According to renowned analyst Slowinski, there are certain risks associated with rate-cut disappointments and increasing GenAI competition that need to be considered. This observation applies specifically to Shopify and Adobe. Slowinski underscores the impact of consumer discretionary spend exposure on Shopify’s performance and highlights the heightened competition for Adobe in the field of GenAI.

Zoom’s Growth Acceleration Comes Under Scrutiny

In a recent analysis, channel checks have raised concerns about Zoom’s ability to deliver on the expected enterprise growth acceleration by 2024. These doubts cast a shadow of uncertainty over Zoom’s future prospects.

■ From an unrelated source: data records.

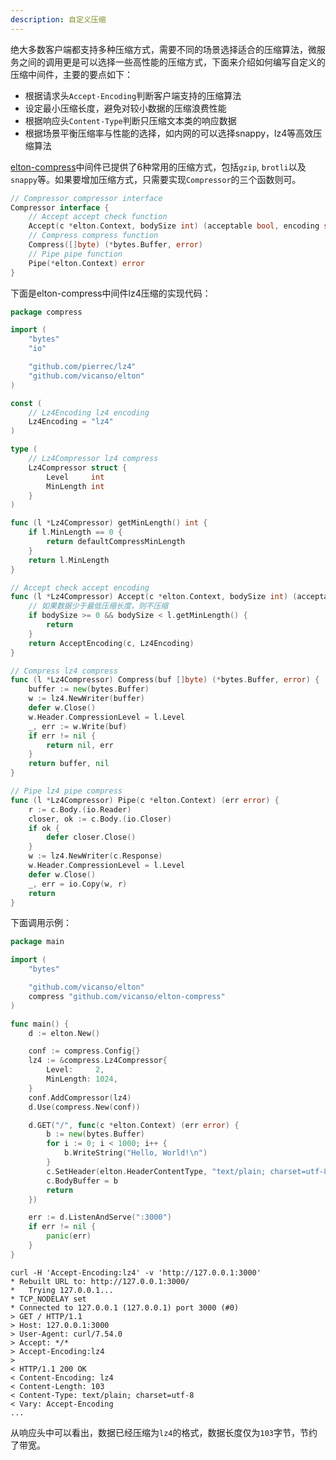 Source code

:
 ```yaml
---
description: 自定义压缩
---
```


绝大多数客户端都支持多种压缩方式，需要不同的场景选择适合的压缩算法，微服务之间的调用更是可以选择一些高性能的压缩方式，下面来介绍如何编写自定义的压缩中间件，主要的要点如下：

- 根据请求头`Accept-Encoding`判断客户端支持的压缩算法
- 设定最小压缩长度，避免对较小数据的压缩浪费性能
- 根据响应头`Content-Type`判断只压缩文本类的响应数据
- 根据场景平衡压缩率与性能的选择，如内网的可以选择snappy，lz4等高效压缩算法

[elton-compress](https://github.com/vicanso/elton-compress)中间件已提供了6种常用的压缩方式，包括`gzip`, `brotli`以及`snappy`等。如果要增加压缩方式，只需要实现`Compressor`的三个函数则可。

```go
// Compressor compressor interface
Compressor interface {
	// Accept accept check function
	Accept(c *elton.Context, bodySize int) (acceptable bool, encoding string)
	// Compress compress function
	Compress([]byte) (*bytes.Buffer, error)
	// Pipe pipe function
	Pipe(*elton.Context) error
}
```

下面是elton-compress中间件lz4压缩的实现代码：

```go
package compress

import (
	"bytes"
	"io"

	"github.com/pierrec/lz4"
	"github.com/vicanso/elton"
)

const (
	// Lz4Encoding lz4 encoding
	Lz4Encoding = "lz4"
)

type (
	// Lz4Compressor lz4 compress
	Lz4Compressor struct {
		Level     int
		MinLength int
	}
)

func (l *Lz4Compressor) getMinLength() int {
	if l.MinLength == 0 {
		return defaultCompressMinLength
	}
	return l.MinLength
}

// Accept check accept encoding
func (l *Lz4Compressor) Accept(c *elton.Context, bodySize int) (acceptable bool, encoding string) {
	// 如果数据少于最低压缩长度，则不压缩
	if bodySize >= 0 && bodySize < l.getMinLength() {
		return
	}
	return AcceptEncoding(c, Lz4Encoding)
}

// Compress lz4 compress
func (l *Lz4Compressor) Compress(buf []byte) (*bytes.Buffer, error) {
	buffer := new(bytes.Buffer)
	w := lz4.NewWriter(buffer)
	defer w.Close()
	w.Header.CompressionLevel = l.Level
	_, err := w.Write(buf)
	if err != nil {
		return nil, err
	}
	return buffer, nil
}

// Pipe lz4 pipe compress
func (l *Lz4Compressor) Pipe(c *elton.Context) (err error) {
	r := c.Body.(io.Reader)
	closer, ok := c.Body.(io.Closer)
	if ok {
		defer closer.Close()
	}
	w := lz4.NewWriter(c.Response)
	w.Header.CompressionLevel = l.Level
	defer w.Close()
	_, err = io.Copy(w, r)
	return
}
```

下面调用示例：

```go
package main

import (
	"bytes"

	"github.com/vicanso/elton"
	compress "github.com/vicanso/elton-compress"
)

func main() {
	d := elton.New()

	conf := compress.Config{}
	lz4 := &compress.Lz4Compressor{
		Level:     2,
		MinLength: 1024,
	}
	conf.AddCompressor(lz4)
	d.Use(compress.New(conf))

	d.GET("/", func(c *elton.Context) (err error) {
		b := new(bytes.Buffer)
		for i := 0; i < 1000; i++ {
			b.WriteString("Hello, World!\n")
		}
		c.SetHeader(elton.HeaderContentType, "text/plain; charset=utf-8")
		c.BodyBuffer = b
		return
	})

	err := d.ListenAndServe(":3000")
	if err != nil {
		panic(err)
	}
}
```


```
curl -H 'Accept-Encoding:lz4' -v 'http://127.0.0.1:3000'
* Rebuilt URL to: http://127.0.0.1:3000/
*   Trying 127.0.0.1...
* TCP_NODELAY set
* Connected to 127.0.0.1 (127.0.0.1) port 3000 (#0)
> GET / HTTP/1.1
> Host: 127.0.0.1:3000
> User-Agent: curl/7.54.0
> Accept: */*
> Accept-Encoding:lz4
>
< HTTP/1.1 200 OK
< Content-Encoding: lz4
< Content-Length: 103
< Content-Type: text/plain; charset=utf-8
< Vary: Accept-Encoding
...
```

从响应头中可以看出，数据已经压缩为`lz4`的格式，数据长度仅为`103`字节，节约了带宽。
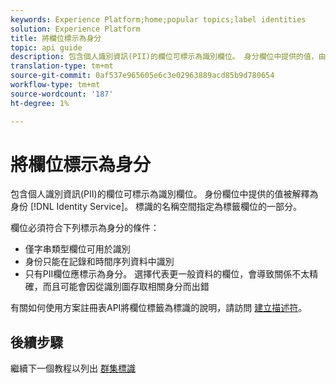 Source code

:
 ```yaml
---
keywords: Experience Platform;home;popular topics;label identities
solution: Experience Platform
title: 將欄位標示為身分
topic: api guide
description: 包含個人識別資訊(PII)的欄位可標示為識別欄位。 身分欄位中提供的值，由Identity Service解譯為身分。 標識的名稱空間指定為標籤欄位的一部分。
translation-type: tm+mt
source-git-commit: 0af537e965605e6c3e02963889acd85b9d780654
workflow-type: tm+mt
source-wordcount: '187'
ht-degree: 1%

---
```



# 將欄位標示為身分

包含個人識別資訊(PII)的欄位可標示為識別欄位。 身份欄位中提供的值被解釋為身份 [!DNL Identity Service]。 標識的名稱空間指定為標籤欄位的一部分。

欄位必須符合下列標示為身分的條件：

- 僅字串類型欄位可用於識別
- 身份只能在記錄和時間序列資料中識別
- 只有PII欄位應標示為身分。 選擇代表更一般資料的欄位，會導致關係不太精確，而且可能會因從識別圖存取相關身分而出錯

有關如何使用方案註冊表API將欄位標籤為標識的說明，請訪問 [建立描述符](../../xdm/api/descriptors.md)。

## 後續步驟

繼續下一個教程以列出 [群集標識](./list-cluster-identites.md) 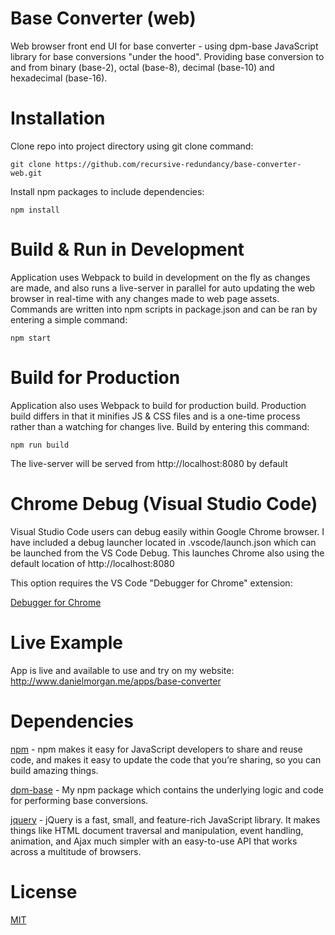 # Base Converter (web)
Web browser front end UI for base converter - using dpm-base JavaScript library 
for base conversions "under the hood". Providing base conversion to and from binary (base-2), octal (base-8), decimal (base-10) and hexadecimal (base-16).

# Installation
Clone repo into project directory using git clone command:
```
git clone https://github.com/recursive-redundancy/base-converter-web.git
```
Install npm packages to include dependencies:
```
npm install
```

# Build & Run in Development
Application uses Webpack to build in development on the fly as changes are made, 
and also runs a live-server in parallel for auto updating the web browser 
in real-time with any changes made to web page assets. Commands are written into 
npm scripts in package.json and can be ran by entering a simple command:
```
npm start
```

# Build for Production
Application also uses Webpack to build for production build. Production build 
differs in that it minifies JS & CSS files and is a one-time process rather 
than a watching for changes live. Build by entering this command:
```
npm run build
```
The live-server will be served from http://localhost:8080 by default

# Chrome Debug (Visual Studio Code)
Visual Studio Code users can debug easily within Google Chrome browser. 
I have included a debug launcher located in .vscode/launch.json 
which can be launched from the VS Code Debug. This launches Chrome
also using the default location of http://localhost:8080

This option requires the VS Code "Debugger for Chrome" extension:

[Debugger for Chrome](https://marketplace.visualstudio.com/items?itemName=msjsdiag.debugger-for-chrome)

# Live Example
App is live and available to use and try on my website: http://www.danielmorgan.me/apps/base-converter

# Dependencies
[npm](https://www.npmjs.com/get-npm) - npm makes it easy for JavaScript 
developers to share and reuse code, and makes it easy to update the 
code that you’re sharing, so you can build amazing things.

[dpm-base](https://www.npmjs.com/package/dpm-base) - My npm package which 
contains the underlying logic and code for performing base conversions.

[jquery](https://www.npmjs.com/package/jquery) - jQuery is a fast, small, and feature-rich JavaScript library. It makes things like HTML document traversal and manipulation, event handling, animation, and Ajax much simpler with an easy-to-use API that works across a multitude of browsers.

# License
[MIT](./license.txt)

Microsoft’s Positive Outlook: Solid Defensive Qualities and Restructuring Benefits

On a positive note, Slowinski remains optimistic about Microsoft’s position in the industry and upgrades their stock rating to Outperform from Neutral. He highlights Microsoft’s defensive qualities, including one of the lowest valuations in the group based on price-to-earnings ratio. Additionally, he anticipates significant benefits from the integration of Activision and the potential for an earnings beat this year, driven by the Azure cloud business. Furthermore, Slowinski predicts that free cash flow improvements in fiscal year 2025 will shift Microsoft’s focus from GenAI investment to GenAI returns.

Promising Future for Oracle, Salesforce, and SAP

Slowinski maintains his positive outlook on Oracle, Salesforce, and SAP, predicting a potential 20% earnings-per-share growth for all three companies. These projections indicate a bright future for these industry giants.

Workday and Alphabet Maintain Positive Momentum

Both Workday and Alphabet continue to receive a bullish rating from Slowinski. Their strong market performance and growth potential make them attractive options for investors.

Neutral Ratings for Amazon.com, Intuit, ServiceNow, and Snowflake

In addition to the positive ratings, Slowinski maintains a Neutral rating for Amazon.com, Intuit, ServiceNow, and Snowflake. While these companies still maintain their strength in the industry, Slowinski does not see significant growth potential for them at the moment.

Market Performance

In terms of market performance, Microsoft shares have seen a 0.6% increase on Thursday. Conversely, Shopify is down 0.7%, Adobe is 1.3% lower, and Zoom has experienced a 1.5% decline.